3 - Volto à possibilidade ou não de se poderem finalizar as competições nacionais. É quase um dado adquirido que não haverá recomeço desta época. Mas, tenho lido que, pelo menos, se coloca a hipótese de a concluir com os estádios vazios. Já nesta coluna falei como isso é a negação do desporto. E não deixa de ser irónico que ‘jogo à porta fechada’, que era até agora considerado uma punição disciplinar, se pudesse transformar para 80 jogos (os que falta fazer na Liga) numa solução. A ironia de um paradoxo…

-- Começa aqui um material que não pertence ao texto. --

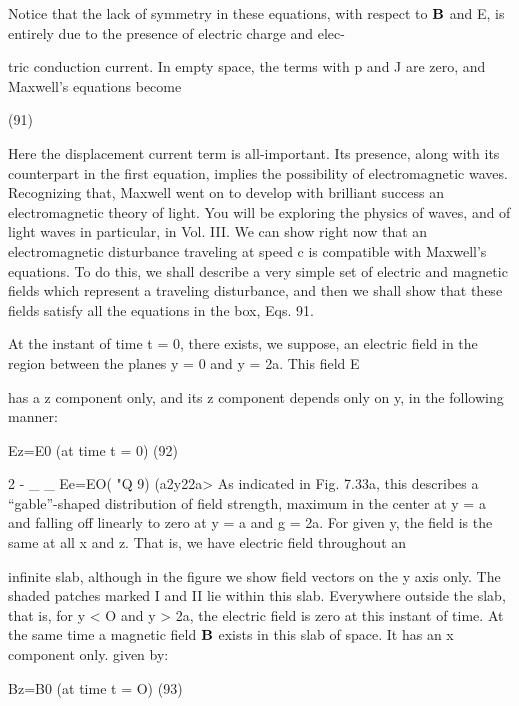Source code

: Notice that the lack of symmetry in these equations, with respect
to $\mathbf{B}$ and E, is entirely due to the presence of electric charge and elec-

tric conduction current. In empty space, the terms with p and J are
zero, and Maxwell's equations become

\begin{equation}
\end{equation}
(91)

 

Here the displacement current term is all-important. Its presence,
along with its counterpart in the first equation, implies the possibility
of electromagnetic waves. Recognizing that, Maxwell went on to
develop with brilliant success an electromagnetic theory of light.
You will be exploring the physics of waves, and of light waves in
particular, in Vol. III. We can show right now that an electromagnetic
disturbance traveling at speed c is compatible with Maxwell's
equations. To do this, we shall describe a very simple set of electric
and magnetic fields which represent a traveling disturbance, and
then we shall show that these fields satisfy all the equations in the
box, Eqs. 91.

At the instant of time t = 0, there exists, we suppose, an electric
field in the region between the planes y = 0 and y = 2a. This field E

has a z component only, and its z component depends only on y, in
the following manner:

\begin{equation}
\end{equation}
Ez=E0%
(at time t = 0) (92)

2 - _ _
Ee=EO( "Q 9) (a2y22a>
As indicated in Fig. 7.33a, this describes a ``gable''-shaped distribution
of field strength, maximum in the center at y = a and falling off
linearly to zero at y = a and g = 2a. For given y, the field is the
same at all x and z. That is, we have electric field throughout an

infinite slab, although in the figure we show field vectors on the y axis
only. The shaded patches marked I and II lie within this slab.
Everywhere outside the slab, that is, for y < O and y > 2a, the electric
field is zero at this instant of time. At the same time a magnetic
field $\mathbf{B}$ exists in this slab of space. It has an x component only.
given by:

\begin{equation}
\end{equation}
Bz=B0%
(at time t = O) (93)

No imediato prazo, há um ponto que se coloca. É o relativo aos salários de todos os que trabalham nas sociedades desportivas (e não apenas dos jogadores e técnicos). Com duas abordagens evidentemente distintas. Começando pela dos clubes cuja média salarial é baixa (a maioria), e que poderão entrar rapidamente em incumprimento, importa salvaguardar na aprovada legislação sobre lay-off a sua elegibilidade nos termos gerais, ou seja a de uma redução de 1/3 do salário durante a forçada inactividade e de financiamento de 70% dos outros 2/3 pela Segurança Social (até ao limite de 3 vezes o salário mínimo). Quanto aos (poucos) clubes com salários elevados ou muito elevados, agora sem jogos, sem actividade, com quebra de receitas, parece óbvio que se deve  aplicar a mesma legislação (à data em que escrevo, ainda não são conhecidos os decretos), obviamente com um encargo bastante mais elevado das SAD, pois que o limite atrás citado pouco compensa a média salarial dos jogadores. Assim haveria a redução temporária salarial de 1/3, nos meses de obrigatória inactividade. Não vale a pena inventar ou tentar encontrar outros caminhos quando a lei geral aí está. Nunca se poderá justificar que a inactividade implique a redução de 1/3 nos trabalhadores em geral e que, mais uma vez, os futebolistas dela estivessem isentos. Além de que há futebolistas que ganham mais num mês do que muita gente em grande parte da sua carreira.